After a decade of litigation in Home Products -- a case Target was not party to -- CIT settled on the 72.29% rate and ordered CBP to liquidate the relevant entries at that rate. However, CBP erroneously liquidated 224 of those entries, including 40 of Target's, at a 9.47% antidumping rate. CBP alerted the court to this error and the court ordered reliquidation in response, even though the 90-day deadline for voluntary reliquidation had passed. Target's appeals of the reliquidation order were denied.
The retailer is now calling for the court to reconsider Home Products, arguing that 19 USC 1501 precludes the court from enforcing its judgment and that the court's decision violates the Federal Circuit's ruling in Cemex, S.A. v. U.S. In Cemex, the appellate court dealt with other erroneous liquidations and found that after 90 days, liquidation becomes “final and conclusive upon all persons.” DOJ argued, and continued to do so in its Aug. 13 brief, that the Cemex case involved a host of procedural deficiencies in CBP's notice to the court that are not present in Target's case. DOJ moved to dismiss the case and was met with a response by Target.

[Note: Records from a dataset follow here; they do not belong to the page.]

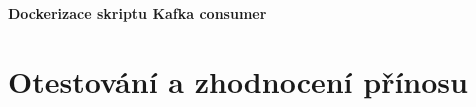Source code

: \documentclass[thesis=M,czech,hidelinks]{FITthesis}[2013/05/06]
\begin{document}
\subsubsection{Dockerizace skriptu Kafka consumer}













\chapter{Otestování a zhodnocení přínosu}














 \setlength{\parskip}{10pt}

\begin{conclusion}

\end{conclusion}
\end{document}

DOJ argued that CIT's order in Home Products was not precluded under Sections 1501 or 1514, as Target suggests. Per various Federal Circuit rulings, these two provisions listed by Target do not limit CIT's inherent power to enforce its judgments through reliquidation, DOJ said. For instance, Target argued that the Home Products decision was “on all fours” with the Cemex decision due to their similarities. However, none of the entries in the Home Products case was deemed liquidated as happened in Cemex, DOJ said. “Based on this difference alone, Home Products is not on all fours with Cemex, as Target contends,” DOJ said.

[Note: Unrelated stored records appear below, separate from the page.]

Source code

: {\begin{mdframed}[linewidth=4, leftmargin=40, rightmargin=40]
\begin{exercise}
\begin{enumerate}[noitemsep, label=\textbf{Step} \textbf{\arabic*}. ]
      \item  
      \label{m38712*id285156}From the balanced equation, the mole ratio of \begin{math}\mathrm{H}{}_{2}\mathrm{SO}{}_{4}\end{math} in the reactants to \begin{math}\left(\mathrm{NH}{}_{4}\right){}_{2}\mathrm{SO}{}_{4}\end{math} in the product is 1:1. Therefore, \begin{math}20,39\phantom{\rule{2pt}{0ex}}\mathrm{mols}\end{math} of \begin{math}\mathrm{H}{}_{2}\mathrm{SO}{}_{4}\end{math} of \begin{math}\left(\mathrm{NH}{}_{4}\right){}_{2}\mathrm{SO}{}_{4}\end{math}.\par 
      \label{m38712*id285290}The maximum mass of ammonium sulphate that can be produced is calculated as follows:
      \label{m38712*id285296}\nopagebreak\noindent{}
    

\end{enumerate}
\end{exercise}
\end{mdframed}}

The retailer said DOJ's motion to dismiss was procedurally improper since the defense should have filed a motion for judgment on the pleadings or for summary judgment. “The ultimate relief Target seeks here has already been sought and it has already been denied,” DOJ replied. “Nonetheless, Target asks the Court to reach a different result here than it did in Home Products, but for essentially the same reasons previously presented to the Court. Because Target’s complaint presents no new factual considerations or legal arguments for the Court to revisit the concluded litigation, it is procedurally proper that this action be dismissed for failure to state a claim upon which relief may be granted pursuant to Rule 12(b)(6).”

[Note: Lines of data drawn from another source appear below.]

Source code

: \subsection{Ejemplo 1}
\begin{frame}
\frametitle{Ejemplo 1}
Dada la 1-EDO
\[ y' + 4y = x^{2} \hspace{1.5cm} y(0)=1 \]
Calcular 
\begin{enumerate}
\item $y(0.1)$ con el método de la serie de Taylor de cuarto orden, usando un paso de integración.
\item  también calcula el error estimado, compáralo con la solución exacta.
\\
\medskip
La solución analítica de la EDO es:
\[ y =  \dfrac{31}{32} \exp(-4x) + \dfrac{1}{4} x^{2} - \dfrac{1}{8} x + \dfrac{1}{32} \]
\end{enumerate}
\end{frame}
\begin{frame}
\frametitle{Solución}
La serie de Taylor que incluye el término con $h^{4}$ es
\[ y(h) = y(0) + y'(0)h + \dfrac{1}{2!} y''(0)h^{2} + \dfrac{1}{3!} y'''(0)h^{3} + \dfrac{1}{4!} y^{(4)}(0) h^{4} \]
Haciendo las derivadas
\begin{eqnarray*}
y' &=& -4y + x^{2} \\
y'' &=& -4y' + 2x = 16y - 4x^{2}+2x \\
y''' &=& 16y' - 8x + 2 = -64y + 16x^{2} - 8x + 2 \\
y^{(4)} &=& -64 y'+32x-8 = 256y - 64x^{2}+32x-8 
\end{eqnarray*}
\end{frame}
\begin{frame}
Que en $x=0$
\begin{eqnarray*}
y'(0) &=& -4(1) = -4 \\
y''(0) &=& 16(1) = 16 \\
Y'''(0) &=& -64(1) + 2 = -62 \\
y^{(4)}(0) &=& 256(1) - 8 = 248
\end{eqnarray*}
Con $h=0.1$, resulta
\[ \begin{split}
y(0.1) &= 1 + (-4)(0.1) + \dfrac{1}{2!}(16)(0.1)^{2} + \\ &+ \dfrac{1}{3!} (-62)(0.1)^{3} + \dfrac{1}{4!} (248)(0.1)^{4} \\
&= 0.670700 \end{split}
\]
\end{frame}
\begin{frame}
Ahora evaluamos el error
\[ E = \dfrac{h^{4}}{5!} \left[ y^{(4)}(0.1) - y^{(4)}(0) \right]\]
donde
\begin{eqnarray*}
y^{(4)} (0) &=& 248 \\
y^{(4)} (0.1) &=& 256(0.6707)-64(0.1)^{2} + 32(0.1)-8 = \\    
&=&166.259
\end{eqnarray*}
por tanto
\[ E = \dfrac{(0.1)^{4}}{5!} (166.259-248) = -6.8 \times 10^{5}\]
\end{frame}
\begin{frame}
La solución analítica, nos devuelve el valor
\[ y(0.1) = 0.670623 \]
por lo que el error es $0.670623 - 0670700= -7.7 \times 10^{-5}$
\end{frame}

DOJ and Target also disagreed on whether the case should be tossed on res judicata grounds. Target says it shouldn't because the retailer wasn't party to the Home Products litigation. “This is not true,” DOJ replied. “Although Target was not a party to the merits portion of the Home Products litigation (and nor did it seek such status), the Home Products litigation remained open for nearly two years after the Court initially ordered reliquidation in October 2017 specifically so that Target, as a nonparty participant to the supplement enforcement proceedings, could present argument against reliquidation -- argument that the Court duly considered and ultimately rejected.”